- In Serbia, on the western flank of the German XXII Reserve Corps the advance of 26th Division brings it into contact with the Austro-Hungarian 53rd Division of XIX Corps, held short of Obrenovac since its initial crossing of the Save River. The arriving Germans turn the flank of the Serbian defenders, who pull back and allow the trapped Austro-Hungarians to finally break out. To the east, the German 105th Division of IV Reserve Corps breaks through Serbian positions in the hills east of Lucić, suffering heavy casualties to overcome the fierce enemy resistance. Meanwhile, however, the Germans score a coup when 232rd Reserve Regiment of 107th Division captures a Serbian patrol and an engineer detachment with orders to destroy the railway bridge over the Mlava River to the south. Intelligence gleaned from the prisoners allow the Germans to capture the bridge intact, which will aid further advances. To the south, while the Bulgarian 1st Army continues to be held up in the mountain passes east of Niš, to the south the Bulgarian 2nd Army has made much more progress, and today reaches the Vardar River at Veleš and cuts the railway linking Niš and Salonika.
- Both Russia and Italy formally declare war on Bulgaria today.
- The Serbian government has been pressuring General Sarrail to move his forces north from Salonika and concentrate them at Niš, to oppose the Bulgarians attacking from the east. Sarrail knows that such a movement is impossible with the forces at his disposal, but recognizes that a gesture (beyond the deployment at the Strumica rail station) is needed. As a result, he orders an infantry regiment and artillery battery, newly arrived at Salonika and from the French 57th Division, to move north to Krivolak, on the Salonika-Skopje railway thirty kilometres north of the Strumica rail station and south of Veleš.
|The French advance from Salonika, October 1915.|
- The Italian preliminary artillery bombardment along the lower Isonzo River is joined today by Italian aircraft, which this morning strike the Austro-Hungarian airbase at Aisovizza and begin airstrikes on marching columns and railway stations. These raids are largely unopposed, as the Austro-Hungarian aircraft on the Italian Front are primarily designed for reconnaissance, not aerial combat.

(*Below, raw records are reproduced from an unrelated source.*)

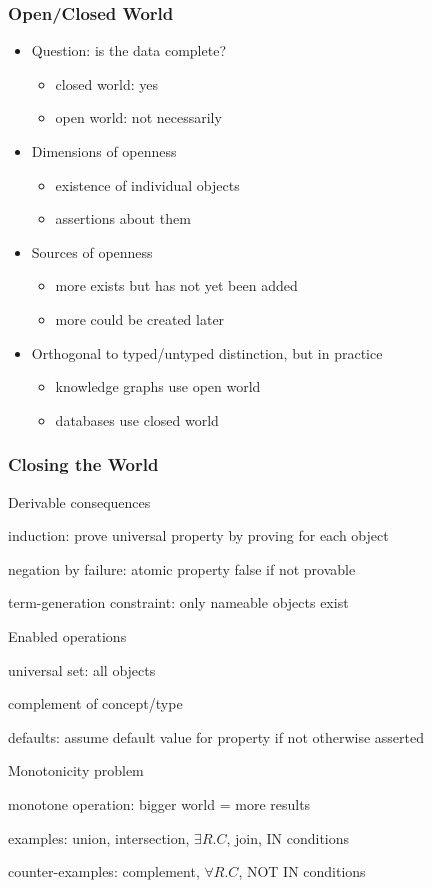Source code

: \begin{frame}\frametitle{Open/Closed World}
\begin{itemize}
\item Question: is the data complete?
 \begin{itemize}
 \item closed world: yes
 \item open world: not necessarily
 \end{itemize}
\item Dimensions of openness
 \begin{itemize}
  \item existence of individual objects
  \item assertions about them
 \end{itemize}
\item Sources of openness
  \begin{itemize}
  \item more exists but has not yet been added
  \item more could be created later
  \end{itemize}
\item Orthogonal to typed/untyped distinction, but in practice
 \begin{itemize}
 \item knowledge graphs use open world
 \item databases use closed world
 \end{itemize}
\end{itemize}
\end{frame}

\begin{frame}\frametitle{Closing the World}
\begin{blockitems}{Derivable consequences}
 \item induction: prove universal property by proving for each object
 \item negation by failure: atomic property false if not provable
 \item term-generation constraint: only nameable objects exist
\end{blockitems}

\begin{blockitems}{Enabled operations}
 \item universal set: all objects
 \item complement of concept/type
 \item defaults: assume default value for property if not otherwise asserted
\end{blockitems}

\begin{blockitems}{Monotonicity problem}
 \item monotone operation: bigger world = more results
 \item examples: union, intersection, $\exists R.C$, join, IN conditions
 \item counter-examples: complement, $\forall R.C$, NOT IN conditions
\end{blockitems}
\end{frame}

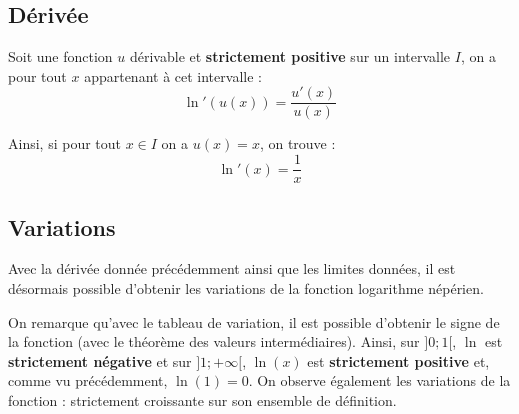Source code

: 	\subsection{Dérivée}

	\begin{formula}
		Soit une fonction $u$ dérivable et \textbf{strictement positive} sur un intervalle $I$, on a pour tout $x$ appartenant à cet intervalle :
		\[ \ln'(u(x)) = \frac{u'(x)}{u(x)} \]
	\end{formula}

	\begin{formula}[Dérivée]
		Ainsi, si pour tout $x \in I$ on a $u(x) = x$, on trouve :
		\[ \ln'(x) = \frac{1}{x} \]
	\end{formula}

	\subsection{Variations}

	Avec la dérivée donnée précédemment ainsi que les limites données, il est désormais possible d'obtenir les variations de la fonction logarithme népérien.

	\begin{formula}
		\contentwidth[big]

		On remarque qu'avec le tableau de variation, il est possible d'obtenir le signe de la fonction (avec le théorème des valeurs
		intermédiaires).
		\newpar
		Ainsi, sur $]0;1[$, $\ln$ est \textbf{strictement négative} et sur $]1;+\infty[$,
		$\ln(x)$ est \textbf{strictement positive} et, comme vu précédemment, $\ln(1) = 0$.
		\newpar
		On observe également les variations de la fonction : strictement croissante sur son ensemble de définition.
	\end{formula}

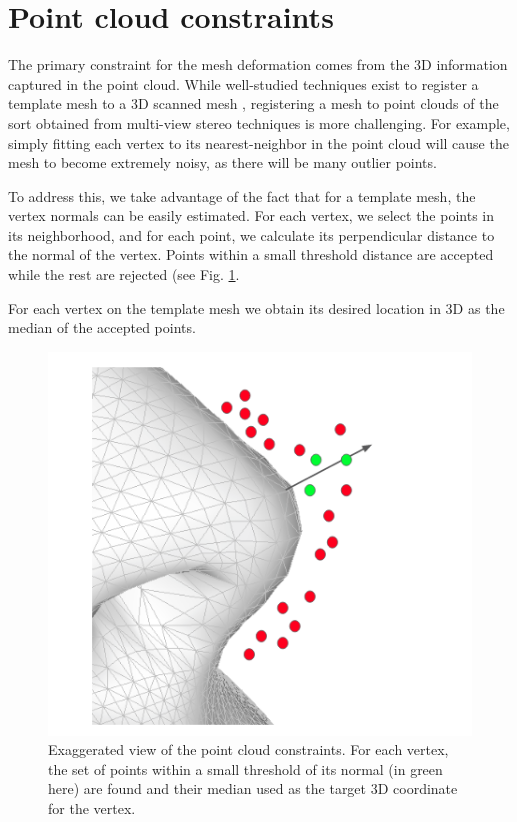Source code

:  
 \section{Point cloud constraints}
 The primary constraint for the mesh deformation comes from the 3D information captured in the point cloud.
 While well-studied techniques exist to register a template mesh to a 3D scanned mesh \cite{amberg2007optimal}, registering a mesh to point clouds of the sort obtained from multi-view stereo techniques is more challenging. For example, simply fitting each vertex to its nearest-neighbor in the point cloud will cause the mesh to become extremely noisy, as there will be many outlier points.
 
To address this, we take advantage of the fact that for a template mesh, the vertex normals can be easily estimated. For each vertex, we select the points in its neighborhood, and for each point, we calculate its perpendicular distance to the normal of the vertex. Points within a small threshold distance are accepted while the rest are rejected (see Fig. \ref{fig:mesh_fit_pcl}. 
 
 For each vertex on the template mesh we obtain its desired location in 3D as the median of the accepted points.
 
\begin{figure}[t]
\begin{center}
   \includegraphics[width=0.7\linewidth]{images/mesh_fit_pcl.png}
\end{center}
   \caption{Exaggerated view of the point cloud constraints. For each vertex, the set of points within a small threshold of its normal (in green here) are found and their median used as the target 3D coordinate for the vertex. }
\label{fig:mesh_fit_pcl}
\end{figure}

- The government of Japan adheres to the Pact of London today, which had originally been signed on September 5th, 1914 by Russia, France, and Britain and by which they had pledged not to sign a separate peace with Germany. Japan's agreement to remain in the war until the end does not, however, signal an expansion of the Japanese contribution to the war effort of the Entente. Instead, the Japanese government hopes that adhering to the pact will secure it a seat at the peace conference at the end of the war and allow Japanese negotiators to secure the permanent transfer of captured German colonies in Asia and the Pacific to Japan.